I guess my ask, or my question rather is customers. I have a PostgreSQL database for the product that I'm working on, there's tons of GitHub data and my goal is to provide insights for maintainers and product owners and OSPOs to identify what's happening in their product. The challenge is most GitHub data services, you get 24 hours and it's mainly because everything is built on a GitHub archive. How would I approach leveraging Meroxa? I know you have a couple of different products in open source projects as well, but how would I approach it as a developer who has data?

Ali: Yeah, I guess we can start with the Meroxa platform proper. This is our commercial offering, and essentially what we focus on is really giving direct access to your data, so your PostgreSQL data, through CDC (Change Data Capture). Essentially the platform makes it really, really easy to point the platform at your database and we'll set up a CDC stream that will just push all of the changes into the platform. From there you can actually deploy any kind of custom logic you want and have it triggered based on changes.

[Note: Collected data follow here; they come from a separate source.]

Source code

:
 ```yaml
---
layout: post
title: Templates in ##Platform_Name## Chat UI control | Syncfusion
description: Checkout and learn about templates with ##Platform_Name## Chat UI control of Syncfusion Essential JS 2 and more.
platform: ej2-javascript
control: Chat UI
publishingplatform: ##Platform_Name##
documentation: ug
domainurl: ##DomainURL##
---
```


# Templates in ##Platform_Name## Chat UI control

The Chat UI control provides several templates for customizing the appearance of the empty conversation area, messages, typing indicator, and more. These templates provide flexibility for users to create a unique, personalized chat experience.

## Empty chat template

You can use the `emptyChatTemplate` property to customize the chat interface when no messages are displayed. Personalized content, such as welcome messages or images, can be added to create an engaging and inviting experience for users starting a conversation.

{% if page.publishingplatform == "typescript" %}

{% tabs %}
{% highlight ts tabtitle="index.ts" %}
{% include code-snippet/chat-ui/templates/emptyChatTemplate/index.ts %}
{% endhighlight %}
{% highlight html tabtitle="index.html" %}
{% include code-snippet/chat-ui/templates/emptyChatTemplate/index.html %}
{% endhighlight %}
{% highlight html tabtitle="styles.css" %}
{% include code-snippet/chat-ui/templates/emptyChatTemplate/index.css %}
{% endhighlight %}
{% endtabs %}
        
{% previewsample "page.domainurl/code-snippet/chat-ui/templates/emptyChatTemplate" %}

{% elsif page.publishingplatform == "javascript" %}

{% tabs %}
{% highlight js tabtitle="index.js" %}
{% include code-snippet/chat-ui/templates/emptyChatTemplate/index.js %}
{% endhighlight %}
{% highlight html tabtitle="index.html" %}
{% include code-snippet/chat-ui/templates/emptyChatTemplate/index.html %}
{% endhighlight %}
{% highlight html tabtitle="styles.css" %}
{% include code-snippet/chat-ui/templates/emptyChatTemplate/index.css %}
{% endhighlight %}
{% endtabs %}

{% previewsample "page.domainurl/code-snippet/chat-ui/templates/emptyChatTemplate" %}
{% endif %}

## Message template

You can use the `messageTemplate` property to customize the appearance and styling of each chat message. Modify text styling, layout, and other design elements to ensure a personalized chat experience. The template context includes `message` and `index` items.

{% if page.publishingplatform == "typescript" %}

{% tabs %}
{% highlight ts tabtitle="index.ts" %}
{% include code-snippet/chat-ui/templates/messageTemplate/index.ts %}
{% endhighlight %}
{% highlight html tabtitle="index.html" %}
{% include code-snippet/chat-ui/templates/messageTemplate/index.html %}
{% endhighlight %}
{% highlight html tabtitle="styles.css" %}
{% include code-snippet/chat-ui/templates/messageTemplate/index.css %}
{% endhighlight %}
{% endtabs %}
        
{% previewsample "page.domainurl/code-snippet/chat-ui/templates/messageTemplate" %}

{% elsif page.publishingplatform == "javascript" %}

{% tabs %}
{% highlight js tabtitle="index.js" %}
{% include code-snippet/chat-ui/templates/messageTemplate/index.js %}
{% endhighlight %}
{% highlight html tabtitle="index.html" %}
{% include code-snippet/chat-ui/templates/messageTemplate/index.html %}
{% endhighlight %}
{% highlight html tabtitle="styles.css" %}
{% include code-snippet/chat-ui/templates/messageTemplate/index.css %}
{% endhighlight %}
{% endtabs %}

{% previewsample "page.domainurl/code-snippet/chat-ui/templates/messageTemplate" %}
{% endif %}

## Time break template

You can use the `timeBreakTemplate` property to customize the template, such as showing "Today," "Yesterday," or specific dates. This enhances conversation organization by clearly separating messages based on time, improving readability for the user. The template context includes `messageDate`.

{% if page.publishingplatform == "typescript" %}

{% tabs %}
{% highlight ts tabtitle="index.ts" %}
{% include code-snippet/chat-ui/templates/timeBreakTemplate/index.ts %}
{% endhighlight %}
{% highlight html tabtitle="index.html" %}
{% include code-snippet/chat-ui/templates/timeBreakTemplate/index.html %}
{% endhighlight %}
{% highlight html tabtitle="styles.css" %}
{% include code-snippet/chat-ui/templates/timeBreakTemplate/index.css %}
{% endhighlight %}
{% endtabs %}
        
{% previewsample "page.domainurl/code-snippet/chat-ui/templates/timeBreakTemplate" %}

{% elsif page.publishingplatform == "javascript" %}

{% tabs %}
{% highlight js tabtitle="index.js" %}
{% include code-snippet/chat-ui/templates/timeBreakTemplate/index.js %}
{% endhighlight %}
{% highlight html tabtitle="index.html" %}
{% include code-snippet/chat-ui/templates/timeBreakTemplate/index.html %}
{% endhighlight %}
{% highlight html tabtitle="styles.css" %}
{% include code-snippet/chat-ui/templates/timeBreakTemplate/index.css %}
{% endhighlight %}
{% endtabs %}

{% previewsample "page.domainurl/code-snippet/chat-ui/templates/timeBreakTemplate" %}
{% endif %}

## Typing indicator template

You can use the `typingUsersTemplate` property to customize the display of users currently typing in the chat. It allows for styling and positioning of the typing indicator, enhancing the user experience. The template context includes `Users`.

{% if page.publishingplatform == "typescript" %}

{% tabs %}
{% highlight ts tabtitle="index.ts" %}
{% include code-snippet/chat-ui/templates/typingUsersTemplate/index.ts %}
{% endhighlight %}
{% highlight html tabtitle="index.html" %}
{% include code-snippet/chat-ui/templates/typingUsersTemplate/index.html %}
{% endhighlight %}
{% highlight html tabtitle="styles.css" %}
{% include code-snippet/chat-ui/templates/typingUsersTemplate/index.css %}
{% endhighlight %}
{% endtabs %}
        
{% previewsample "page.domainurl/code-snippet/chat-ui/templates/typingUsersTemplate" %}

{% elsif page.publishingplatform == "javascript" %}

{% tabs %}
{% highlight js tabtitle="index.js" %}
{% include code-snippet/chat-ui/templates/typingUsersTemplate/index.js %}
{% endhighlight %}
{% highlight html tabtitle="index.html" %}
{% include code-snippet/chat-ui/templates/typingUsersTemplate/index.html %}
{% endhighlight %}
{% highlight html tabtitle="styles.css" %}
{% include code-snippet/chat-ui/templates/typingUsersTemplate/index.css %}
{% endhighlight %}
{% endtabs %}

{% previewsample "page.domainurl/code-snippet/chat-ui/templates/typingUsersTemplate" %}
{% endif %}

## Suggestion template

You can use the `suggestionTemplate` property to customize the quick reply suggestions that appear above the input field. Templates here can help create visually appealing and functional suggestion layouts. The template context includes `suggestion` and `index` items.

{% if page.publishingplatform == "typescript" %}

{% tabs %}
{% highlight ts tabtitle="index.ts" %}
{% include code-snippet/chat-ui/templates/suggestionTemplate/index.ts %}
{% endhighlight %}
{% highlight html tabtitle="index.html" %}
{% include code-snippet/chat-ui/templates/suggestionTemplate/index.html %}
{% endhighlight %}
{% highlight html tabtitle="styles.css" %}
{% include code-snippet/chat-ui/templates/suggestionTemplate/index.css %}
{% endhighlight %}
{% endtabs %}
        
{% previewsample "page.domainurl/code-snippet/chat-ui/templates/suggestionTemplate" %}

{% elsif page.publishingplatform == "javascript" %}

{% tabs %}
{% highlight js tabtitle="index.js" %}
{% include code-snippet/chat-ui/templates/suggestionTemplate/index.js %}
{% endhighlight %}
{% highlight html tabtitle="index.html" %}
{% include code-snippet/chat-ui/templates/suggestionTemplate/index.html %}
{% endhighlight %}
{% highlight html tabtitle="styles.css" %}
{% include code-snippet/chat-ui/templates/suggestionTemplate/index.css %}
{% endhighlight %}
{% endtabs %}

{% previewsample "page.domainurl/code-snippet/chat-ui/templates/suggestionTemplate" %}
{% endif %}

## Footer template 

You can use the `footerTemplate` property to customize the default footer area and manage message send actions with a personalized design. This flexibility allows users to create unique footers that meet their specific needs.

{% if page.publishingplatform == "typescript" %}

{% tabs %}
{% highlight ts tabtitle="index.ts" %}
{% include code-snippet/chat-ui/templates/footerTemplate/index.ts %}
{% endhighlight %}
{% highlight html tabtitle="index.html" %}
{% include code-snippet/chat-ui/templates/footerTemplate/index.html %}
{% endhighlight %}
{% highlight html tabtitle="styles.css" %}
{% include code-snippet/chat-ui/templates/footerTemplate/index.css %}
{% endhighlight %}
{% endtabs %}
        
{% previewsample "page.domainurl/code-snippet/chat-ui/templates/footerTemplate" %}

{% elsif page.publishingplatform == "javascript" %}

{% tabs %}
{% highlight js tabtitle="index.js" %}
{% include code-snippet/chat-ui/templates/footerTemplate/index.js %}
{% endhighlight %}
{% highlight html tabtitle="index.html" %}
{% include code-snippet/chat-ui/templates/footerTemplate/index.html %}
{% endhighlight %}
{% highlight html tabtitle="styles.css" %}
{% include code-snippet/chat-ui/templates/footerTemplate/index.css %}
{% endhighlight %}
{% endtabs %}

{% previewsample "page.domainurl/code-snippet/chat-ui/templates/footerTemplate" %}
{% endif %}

I don't know, obviously, the details of what your product is but I'm imagining something like something happens on a GitHub repo, that change ends up in your database somehow, that will get filtered into the Meroxa platform and you can write some custom logic to say, "Alright, if I see one of these events transform it in this particular way, enrich it with some additional data, maybe hit the GitHub API, get some richer information, do whatever you want really.

Then pass that down the pipeline and so something else with it. Maybe you're posting that to another web API, maybe you're writing it to another database, maybe you're writing it back to the original database. You can essentially do anything you like. But the key is we make CDC access really, really trivial, basically. You just tell us about your database and then we figure out how to do it.

Then you can deploy arbitrary code and have it act on your date in real-time. That's really the core offering of what we're building. Recently we launched Turbine which is our code first interface for building these data apps and data products, and so that's what you'd be using. You'd draw up a Turbine app that says, "Whenever I see this type of thing in my data, manipulate it in this particular way or enrich it or do whatever you need, and then pass it down the line.

Brian: Excellent, yeah. That's genius. It sounds genius to me because this is not... The infrastructure world, I don't spend a lot of time in and I always look for tools like this that I can just go to pick off the shelf because, to be honest, I didn't choose the frontend developer life. It was chosen for me at my last job to stop writing Go code, started writing JavaScript so I spent less and less time working on the problems you're working on. I love benefiting from solved problem solutions, things that I can just install into my project or just point through API end points, so yeah, I'm trying to say I'm sold right now.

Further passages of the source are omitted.